Cette vallée noire, noire comme son sol, rouge comme un dessin d’Yslaire, et jaune comme ses liqueurs, qu’on a tout autant envie de fuir que d’aimer se conjugue aux verbes de son drapeau : partir, rester et revenir. Et c’est une enfant du pays qui vous le dit, au présent de l’indicatif. Sylvie se sert ainsi de sa ville natale non comme d’une blague mais comme d’une métaphore belge. Jeux de figurines : petits soldats et majorettes, princesse sans carrosse, géant aux échasses, chevalier en scooter, c’est le coffre à jouets du petit peuple reconverti en grand enfant qui parade dans les rues, histrions miniatures entre les mains de dieux amusés. Folle envie de rire comme de pleurer, une ambivalence qui forge un esprit aussi beau qu’innocent, résister avec l’hémisphère droit, résister par la fabrique des couleurs, pour cette ancienne Taïwan de l’Europe où tout se construisait jadis dans les larmes et le sang, quel pied de nez. Aujourd’hui donc, autour de l’humain, des cantons, de la vallée, s’orchestrent des badinages de survie, des incantations de remplacements, des catharsis plus fortes que l’histoire et ses cheminées, bref on congédie la malédiction du pays par l’esprit de carnaval. Ici on célèbre à longueur d’année, sans qu’il soit forcément besoin d’attendre les autorisations du calendrier, on célèbre les morts et on régénère la pulsion de vie, on fait l’éloge du désordre et du chaos mais aussi du bonheur simple de la création, on attise la gratuité du beau populaire, des feux artificiels faisant la nique à ceux éteints de l’hiver, on fait bombances pour moquer qu’on a que dalle, on a pour devises le tapage contre le silence, la licence séditieuse contre l’ennui social, la couleur contre la cendre, le mélange contre l’isolement. Prolongements des Saturnales, bacchanales, et autres éloges dionysiaques, la jouissance païenne est une priorité belge, construite sur le besoin d’exorciser le crassier, le sang et le soleil, ces trois mamelles du drapeau, de la Sambre et des images de Sylvie.

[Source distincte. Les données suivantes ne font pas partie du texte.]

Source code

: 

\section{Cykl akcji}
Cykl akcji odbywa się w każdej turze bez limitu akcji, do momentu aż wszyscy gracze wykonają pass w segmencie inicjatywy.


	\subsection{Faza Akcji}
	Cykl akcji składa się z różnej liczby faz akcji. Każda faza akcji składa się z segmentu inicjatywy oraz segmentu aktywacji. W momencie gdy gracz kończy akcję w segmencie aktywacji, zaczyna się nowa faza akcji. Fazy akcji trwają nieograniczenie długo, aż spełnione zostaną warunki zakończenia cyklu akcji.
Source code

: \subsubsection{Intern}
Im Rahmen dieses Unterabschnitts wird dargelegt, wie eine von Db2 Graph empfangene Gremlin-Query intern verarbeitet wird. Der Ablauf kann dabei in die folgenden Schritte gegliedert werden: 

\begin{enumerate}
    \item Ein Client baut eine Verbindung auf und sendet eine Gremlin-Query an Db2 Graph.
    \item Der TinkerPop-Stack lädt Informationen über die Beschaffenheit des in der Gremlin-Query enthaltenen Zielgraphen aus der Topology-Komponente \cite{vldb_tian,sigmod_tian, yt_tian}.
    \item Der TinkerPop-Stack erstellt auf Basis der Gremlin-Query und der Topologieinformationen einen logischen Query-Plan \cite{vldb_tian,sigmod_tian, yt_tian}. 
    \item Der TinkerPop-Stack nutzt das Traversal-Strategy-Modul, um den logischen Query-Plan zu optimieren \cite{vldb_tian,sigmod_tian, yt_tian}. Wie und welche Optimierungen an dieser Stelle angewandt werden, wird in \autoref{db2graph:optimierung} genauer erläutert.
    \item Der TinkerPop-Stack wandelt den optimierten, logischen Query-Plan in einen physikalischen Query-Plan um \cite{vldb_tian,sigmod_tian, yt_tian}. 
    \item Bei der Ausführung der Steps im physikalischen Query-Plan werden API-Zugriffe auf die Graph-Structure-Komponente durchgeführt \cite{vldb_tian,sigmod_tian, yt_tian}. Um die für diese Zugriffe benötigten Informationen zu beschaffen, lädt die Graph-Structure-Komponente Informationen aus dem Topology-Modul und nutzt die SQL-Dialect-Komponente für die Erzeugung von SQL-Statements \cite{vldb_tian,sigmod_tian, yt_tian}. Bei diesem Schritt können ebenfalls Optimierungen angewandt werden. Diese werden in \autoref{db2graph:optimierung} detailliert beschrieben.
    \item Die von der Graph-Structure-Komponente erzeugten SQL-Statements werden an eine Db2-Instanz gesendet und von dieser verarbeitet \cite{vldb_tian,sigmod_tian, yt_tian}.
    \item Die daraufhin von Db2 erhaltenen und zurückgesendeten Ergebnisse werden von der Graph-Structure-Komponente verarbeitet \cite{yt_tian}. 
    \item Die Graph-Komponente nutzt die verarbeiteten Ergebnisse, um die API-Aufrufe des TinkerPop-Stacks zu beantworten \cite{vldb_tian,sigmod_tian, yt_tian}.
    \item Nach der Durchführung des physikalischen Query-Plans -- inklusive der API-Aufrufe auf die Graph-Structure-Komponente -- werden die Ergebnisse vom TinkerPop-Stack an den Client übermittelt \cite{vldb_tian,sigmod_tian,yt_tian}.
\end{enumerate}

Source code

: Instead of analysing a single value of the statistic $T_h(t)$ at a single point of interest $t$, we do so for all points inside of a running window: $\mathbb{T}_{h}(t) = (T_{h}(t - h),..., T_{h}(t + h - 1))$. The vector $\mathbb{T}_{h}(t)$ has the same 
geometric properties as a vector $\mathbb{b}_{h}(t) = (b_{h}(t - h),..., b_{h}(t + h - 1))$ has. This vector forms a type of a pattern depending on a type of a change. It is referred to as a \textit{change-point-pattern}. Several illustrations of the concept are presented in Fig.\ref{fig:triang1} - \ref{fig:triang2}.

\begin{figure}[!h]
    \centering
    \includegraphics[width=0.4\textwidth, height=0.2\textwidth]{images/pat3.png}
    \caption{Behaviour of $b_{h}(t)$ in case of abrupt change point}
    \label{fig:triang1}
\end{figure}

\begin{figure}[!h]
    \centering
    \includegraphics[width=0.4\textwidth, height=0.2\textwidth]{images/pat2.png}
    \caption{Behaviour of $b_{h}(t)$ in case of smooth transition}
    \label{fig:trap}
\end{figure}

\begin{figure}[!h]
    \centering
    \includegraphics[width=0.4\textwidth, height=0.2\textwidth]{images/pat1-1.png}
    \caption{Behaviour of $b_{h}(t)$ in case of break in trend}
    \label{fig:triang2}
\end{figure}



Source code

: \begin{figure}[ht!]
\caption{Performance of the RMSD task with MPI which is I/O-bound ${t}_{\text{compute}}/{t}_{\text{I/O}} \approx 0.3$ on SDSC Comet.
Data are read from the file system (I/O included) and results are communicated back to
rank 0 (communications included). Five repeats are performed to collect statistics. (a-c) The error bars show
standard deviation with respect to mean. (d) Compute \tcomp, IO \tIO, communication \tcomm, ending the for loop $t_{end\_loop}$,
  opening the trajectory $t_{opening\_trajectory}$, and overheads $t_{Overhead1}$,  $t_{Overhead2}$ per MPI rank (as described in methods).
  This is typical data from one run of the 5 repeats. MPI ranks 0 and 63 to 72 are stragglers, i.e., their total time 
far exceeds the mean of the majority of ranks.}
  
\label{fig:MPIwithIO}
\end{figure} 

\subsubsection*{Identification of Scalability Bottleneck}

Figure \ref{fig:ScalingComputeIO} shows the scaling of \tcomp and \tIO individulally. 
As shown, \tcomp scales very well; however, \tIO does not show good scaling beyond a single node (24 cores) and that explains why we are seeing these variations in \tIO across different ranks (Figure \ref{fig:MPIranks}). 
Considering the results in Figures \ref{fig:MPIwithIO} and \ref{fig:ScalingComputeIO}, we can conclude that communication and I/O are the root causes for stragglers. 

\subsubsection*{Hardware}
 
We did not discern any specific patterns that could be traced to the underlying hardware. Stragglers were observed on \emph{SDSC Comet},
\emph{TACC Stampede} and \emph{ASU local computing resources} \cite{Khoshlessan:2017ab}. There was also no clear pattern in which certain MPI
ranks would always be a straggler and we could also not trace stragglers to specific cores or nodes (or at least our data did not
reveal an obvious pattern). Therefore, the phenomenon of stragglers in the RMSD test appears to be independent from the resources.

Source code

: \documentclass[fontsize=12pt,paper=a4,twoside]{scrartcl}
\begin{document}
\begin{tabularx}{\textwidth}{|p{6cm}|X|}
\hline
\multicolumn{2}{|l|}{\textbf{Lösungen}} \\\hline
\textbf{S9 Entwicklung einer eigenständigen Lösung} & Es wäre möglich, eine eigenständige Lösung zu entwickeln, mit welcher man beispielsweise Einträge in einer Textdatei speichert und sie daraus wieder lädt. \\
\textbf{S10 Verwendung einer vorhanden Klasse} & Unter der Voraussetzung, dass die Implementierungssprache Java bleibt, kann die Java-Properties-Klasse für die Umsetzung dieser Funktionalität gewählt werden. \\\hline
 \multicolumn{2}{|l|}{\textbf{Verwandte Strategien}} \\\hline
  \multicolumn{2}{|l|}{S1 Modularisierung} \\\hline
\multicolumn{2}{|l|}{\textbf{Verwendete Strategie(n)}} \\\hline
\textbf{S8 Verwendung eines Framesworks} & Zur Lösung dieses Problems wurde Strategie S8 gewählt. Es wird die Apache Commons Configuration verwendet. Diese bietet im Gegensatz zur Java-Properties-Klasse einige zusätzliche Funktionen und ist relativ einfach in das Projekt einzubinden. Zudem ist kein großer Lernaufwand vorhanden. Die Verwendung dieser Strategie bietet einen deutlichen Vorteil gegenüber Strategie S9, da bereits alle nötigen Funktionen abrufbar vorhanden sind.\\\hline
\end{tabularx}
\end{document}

Cependant, et si on y regarde de plus près, qu’on demande aux images de défiler (sans jeu de mot) on s’aperçoit que les cotillons manquent, pas d’envolées picaresques, non plus que des kermesses explicites. C’est un cortège en sourdine que nous croisons, pétards étouffés, musiques lointaines et intérieures, parce que les cadrages sont souvent ceux d’avant ou d’après, nous fréquentons les préparatifs ou les adieux à la troupe, choix de Sylvie, langue de Sylvie, tempérament de Sylvie, pour rajouter à la finesse du paradoxe, de tous les paradoxes, la plus belle des déclarations à l’endroit de ceux que l’on veut fêter n’est-elle pas simplement la pudeur ? Soit au final le contraire du carnaval… Partir, rester, revenir, Sylvie la discrète conjugue dans le vacarme, le déluge des autres, c’est « un torse d’enfant candide qui surprend au milieu de l’orgie des tons purs : « c’est Donatello chez les fauves » pour le dire comme le grand critique Louis Vauxcelles… Cette pudeur qui devrait toujours être consubstantielle au style documentaire, met l’auteur face au renoncement de l’orgueil formaliste, celui qui ne fait que de la forme, quand l’artiste s’efface un peu au profit du modèle, quand il désenfle et que l’autre côté du miroir a lui aussi droit au chapitre, de réfléchir enfin, c’est à coup sûr le meilleur moyen de montrer ce qu’ils sont, l’artiste et le modèle, l’auteur et son sujet, d’où ils viennent et où ils vont… Alors oui, au sacrifice qui n’en est pas un de la pudeur, les choses sont montrées à l’équilibre juste, à l’équilibre de ce qu’il faut voir pour bien comprendre et de ce qu’il faut éluder pour comprendre tout le reste… Éluder et pointer, décrire sans juger, documenter en se préoccupant de la forme, sans pour autant trahir le fond, s’enquérir de ses personnages, du lieu et de l’époque, et raconter avec une économie de mots, ses mots à soi, une histoire, voilà toute morale photographique. Parce qu’il s’agit bien de morale : d’élever une valeur à la hauteur d’un pays, et s’il est noir ce pays, élever du vert, du bleu et du rouge, des voyelles contre des consonnes, assortir mademoiselle pudeur avec monsieur dignité, si ce n’est peut-être même en photographier les visages : à ce résultat Sylvie nous convie, en terre de jumelages, ses gueules noires ont des masques de couleurs, petit éloge de jadis les enfers et d’aujourd’hui le carnaval…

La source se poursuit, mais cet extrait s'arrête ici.